CANTON DE VAUD

TRIBUNAL ADMINISTRATIF

 

Arrêt du 17 février 2005

Composition

M. Pierre-André Berthoud, président, MM. Jean-Daniel Henchoz  et Philippe Ogay, assesseurs, M. Gilles-Antoine Hofstetter, greffier

Recourant

 

X.________, à 1.********, représenté par l'avocat Gilles MONNIER, à Lausanne,

  

 

Autorité intimée

 

Service de la population (SPOP), à Lausanne,

  

I

 

Objet

Refus de délivrer

 

Recours X.________ contre la décision du Service de la population du 13 mai 2004 (SPOP VD 730'050) refusant de lui délivrer une autorisation de séjour et lui impartissant un délai d’un mois pour quitter le canton de Vaud.

 

Vu les faits suivants

A.                X.________, ressortissant brésilien né le 12 mars 1979, est entré illégalement en Suisse le 23 mai 2002. Interpellé par la police en date du 25 mai 2002, il a fait l’objet, le 17 juillet 2002, d’une mesure d’interdiction d’entrée en Suisse (IES) valable du 18 juillet 2002 au 16 juillet 2004. Il a également été condamné le 25 novembre 2002 à une amende préfectorale de Fr. 300.-. L'intéressé a annoncé son départ le 8 juillet 2002.

B.                X.________ est à nouveau entré en Suisse le 25 août 2003, sans être au bénéfice d’un visa. Le 6 octobre de la même année, il a déposé auprès du SPOP une demande tendant à l'octroi d’une autorisation de séjour afin de vivre avec son compagnon, Y._________, qui est de nationalité suisse.
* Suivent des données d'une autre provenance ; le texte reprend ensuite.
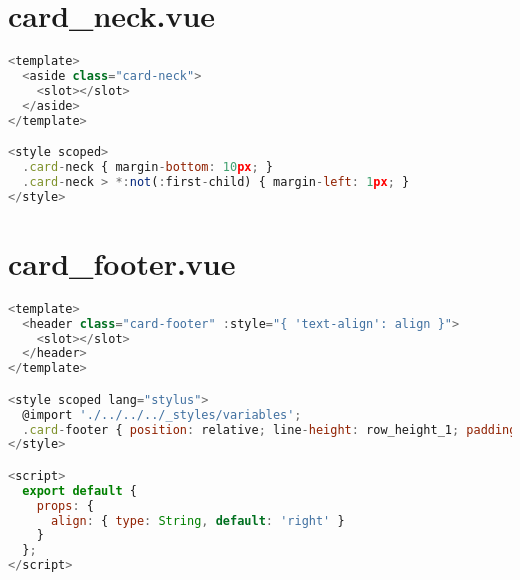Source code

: \section{card\_neck.vue}


\begin{lstlisting}[language=JavaScript]
<template>
  <aside class="card-neck">
    <slot></slot>
  </aside>
</template>

<style scoped>
  .card-neck { margin-bottom: 10px; }
  .card-neck > *:not(:first-child) { margin-left: 1px; }
</style>
\end{lstlisting}


\section{card\_footer.vue}


\begin{lstlisting}[language=JavaScript]
<template>
  <header class="card-footer" :style="{ 'text-align': align }">
    <slot></slot>
  </header>
</template>

<style scoped lang="stylus">
  @import './../../../_styles/variables';
  .card-footer { position: relative; line-height: row_height_1; padding: 2px 0 5px; border-top: 1px solid light_gray_1; margin-top: 10px; }
</style>

<script>
  export default {
    props: {
      align: { type: String, default: 'right' }
    }
  };
</script>
\end{lstlisting}



\begin{lstlisting}[language=JavaScript]

\end{lstlisting}



\begin{lstlisting}[language=JavaScript]

\end{lstlisting}




\begin{lstlisting}[language=JavaScript]

\end{lstlisting}



\begin{lstlisting}[language=JavaScript]

\end{lstlisting}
                   X.________ est par la suite retourné au Brésil en décembre 2003 et y est resté jusqu'à son retour en Suisse en mars 2004.
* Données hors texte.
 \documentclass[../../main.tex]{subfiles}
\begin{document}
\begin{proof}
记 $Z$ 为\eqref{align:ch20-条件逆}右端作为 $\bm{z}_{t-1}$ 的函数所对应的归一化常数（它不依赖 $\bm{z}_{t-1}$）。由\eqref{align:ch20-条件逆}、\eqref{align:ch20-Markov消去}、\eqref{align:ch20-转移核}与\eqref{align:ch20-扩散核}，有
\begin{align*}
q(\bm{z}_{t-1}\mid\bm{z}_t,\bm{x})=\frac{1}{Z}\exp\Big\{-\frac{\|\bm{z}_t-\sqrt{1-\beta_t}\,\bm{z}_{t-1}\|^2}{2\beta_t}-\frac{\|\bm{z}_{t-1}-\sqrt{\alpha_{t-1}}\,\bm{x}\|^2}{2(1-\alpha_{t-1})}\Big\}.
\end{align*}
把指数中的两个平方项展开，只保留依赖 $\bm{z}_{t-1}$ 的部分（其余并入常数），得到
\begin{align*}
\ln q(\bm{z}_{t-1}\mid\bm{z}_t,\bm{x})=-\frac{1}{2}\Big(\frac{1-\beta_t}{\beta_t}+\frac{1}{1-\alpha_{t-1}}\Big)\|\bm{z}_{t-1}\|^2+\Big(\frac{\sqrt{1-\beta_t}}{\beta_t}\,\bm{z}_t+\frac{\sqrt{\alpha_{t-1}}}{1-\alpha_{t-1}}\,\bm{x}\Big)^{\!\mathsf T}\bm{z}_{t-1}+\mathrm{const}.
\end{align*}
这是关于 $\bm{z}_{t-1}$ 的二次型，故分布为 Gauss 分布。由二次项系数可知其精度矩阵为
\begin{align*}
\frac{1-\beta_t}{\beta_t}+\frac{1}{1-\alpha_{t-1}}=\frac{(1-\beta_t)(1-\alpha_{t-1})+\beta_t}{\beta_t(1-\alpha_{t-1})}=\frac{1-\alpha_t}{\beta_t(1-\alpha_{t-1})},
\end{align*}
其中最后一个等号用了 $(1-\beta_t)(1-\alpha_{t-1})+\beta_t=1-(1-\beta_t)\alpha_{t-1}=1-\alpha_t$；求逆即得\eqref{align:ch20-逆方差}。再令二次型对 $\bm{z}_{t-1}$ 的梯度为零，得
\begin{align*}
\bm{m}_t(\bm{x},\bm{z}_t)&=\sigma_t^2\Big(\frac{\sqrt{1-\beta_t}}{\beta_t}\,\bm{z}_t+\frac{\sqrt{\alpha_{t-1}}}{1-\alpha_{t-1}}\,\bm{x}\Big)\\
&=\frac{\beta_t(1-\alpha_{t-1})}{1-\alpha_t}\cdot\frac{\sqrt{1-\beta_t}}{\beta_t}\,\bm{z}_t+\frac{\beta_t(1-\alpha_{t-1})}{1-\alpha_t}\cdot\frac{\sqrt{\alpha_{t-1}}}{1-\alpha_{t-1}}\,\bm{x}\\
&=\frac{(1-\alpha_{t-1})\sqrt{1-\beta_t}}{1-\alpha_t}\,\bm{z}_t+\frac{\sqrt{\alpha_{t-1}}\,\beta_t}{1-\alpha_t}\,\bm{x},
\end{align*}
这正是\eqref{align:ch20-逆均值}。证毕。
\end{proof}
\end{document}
C.               Par décision du 13 mai 2004, le SPOP a refusé de délivrer l’autorisation sollicitée au motif que M. X._________ ne pouvait se prévaloir de raisons importantes au sens de l’article 36 OLE, qu’il ne faisait vie commune avec son compagnon que depuis relativement peu de temps, qu’aucune convention de partenariat n’avait été établie, que les conditions des Directives fédérales 557 n’étaient ainsi pas remplies, qu'il était enfin entré en Suisse en date du 25 août 2003 au mépris d’une IES valable jusqu’au 16 juillet 2004 et sans être au bénéfice d’un visa alors même que les ressortissants brésiliens sont soumis à cette obligation s’ils désirent effectuer un séjour dépassant trois mois.
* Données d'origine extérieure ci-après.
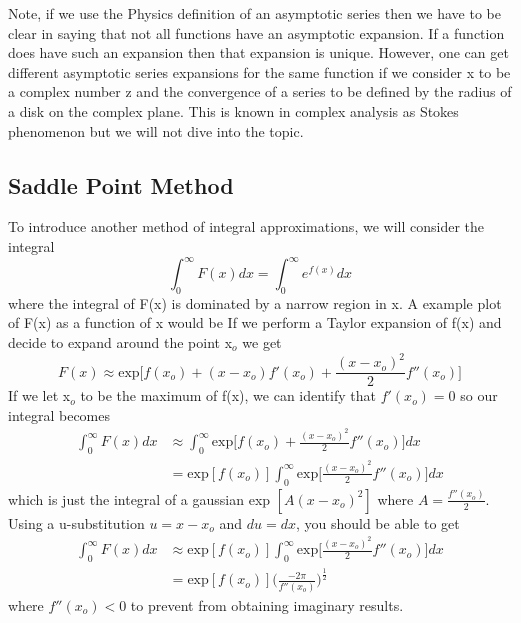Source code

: \documentclass{article}
\newcommand{\be}{\begin{equation}}
\newcommand{\ee}{\end{equation}}
\begin{document}
Note, if we use the Physics definition of an asymptotic series then we have to be clear in saying that not all functions have an asymptotic expansion.
If a function does have such an expansion then that expansion is unique.
However, one can get different asymptotic series expansions for the same function if we consider x to be a complex number z and the convergence of a series to be defined by the radius of a disk on the complex plane.
This is known in complex analysis as Stokes phenomenon but we will not dive into the topic.

\subsection*{Saddle Point Method}
To introduce another method of integral approximations, we will consider the integral
\be
  \int_0^{\infty} F(x) dx = \int_0^{\infty} e^{f(x)} dx
\ee
where the integral of F(x) is dominated by a narrow region in x.
A example plot of F(x) as a function of x would be
If we perform a Taylor expansion of f(x) and decide to expand around the point x$_o$ we get
\be
  F(x) \approx \text{exp} \Big[ f(x_o) + (x - x_o)f'(x_o) + \frac{(x - x_o)^2}{2}f''(x_o) \Big]
\ee
If we let x$_o$ to be the maximum of f(x), we can identify that $f'(x_o) = 0$ so our integral becomes
\be
  \begin{split}
    \int_0^{\infty} F(x) dx &\approx \int_0^{\infty} \text{exp} \big[ f(x_o) + \frac{(x - x_o)^2}{2}f''(x_o) \Big] dx \\
    &= \text{exp}[f(x_o)] \int_0^{\infty} \text{exp} \Big[ \frac{(x - x_o)^2}{2}f''(x_o) \Big] dx
  \end{split}
\ee
which is just the integral of a gaussian exp $[A(x-x_o)^2]$ where $A = \frac{f''(x_o)}{2}$.
Using a u-substitution $u = x - x_o$ and $du = dx$, you should be able to get
\be
  \begin{split}
      \int_0^{\infty} F(x) dx &\approx \text{exp}[f(x_o)] \int_0^{\infty} \text{exp} \Big[ \frac{(x - x_o)^2}{2}f''(x_o) \Big] dx \\
      &= \text{exp}[f(x_o)] \Big( \frac{-2 \pi}{f''(x_o)} \Big) ^{\frac{1}{2}}
  \end{split}
\ee
where $f''(x_o) < 0$ to prevent from obtaining imaginary results.
\end{document}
                   X.________ s’est pourvu contre cette décision de refus par acte du 17 juin 2004, par l’intermédiaire de l’avocat Gilles Monnier. Il allègue pour l’essentiel qu’il est lié de longue date avec son compagnon, que leur union présente toutes les caractéristiques d’une communauté conjugale, qu’il n’a pas conclu de convention de partenariat dès lors qu’en l’état actuel du droit, un tel document n’aurait aucune portée officielle dans notre canton , qu'au demeurant, une telle convention existe dans son cas dès lors que la répartition des tâches et la contribution de chacun au sein du couple est bien établie et, enfin, qu'il n’est pas rentré en Suisse en date du 25 août 2003 au mépris de l’IES prononcée à son encontre, dès lors que celle-ci lui a été notifiée le 14 mars 2004. X.________ conclut à l’annulation, respectivement à la réforme de la décision entreprise en ce sens que l’autorisation de séjour sollicitée lui soit accordée.

                   Par avis du 28 juin 2004, le juge instructeur a suspendu l’exécution de la décision attaquée et a autorisé M. X._________à poursuivre son séjour dans le canton de Vaud jusqu’à ce que la procédure cantonale de recours soit terminée.

D.               Le SPOP a déposé ses déterminations en date du 10 juillet 2004. Après avoir développé ses arguments, il conclut au rejet du recours.

                   Le 19 novembre 2004, X.________ a produit au dossier les témoignages écrits des personnes dont il demandait l'audition ainsi que des copies du passeport de M. Y._________, attestant de ses départs et arrivées au Brésil.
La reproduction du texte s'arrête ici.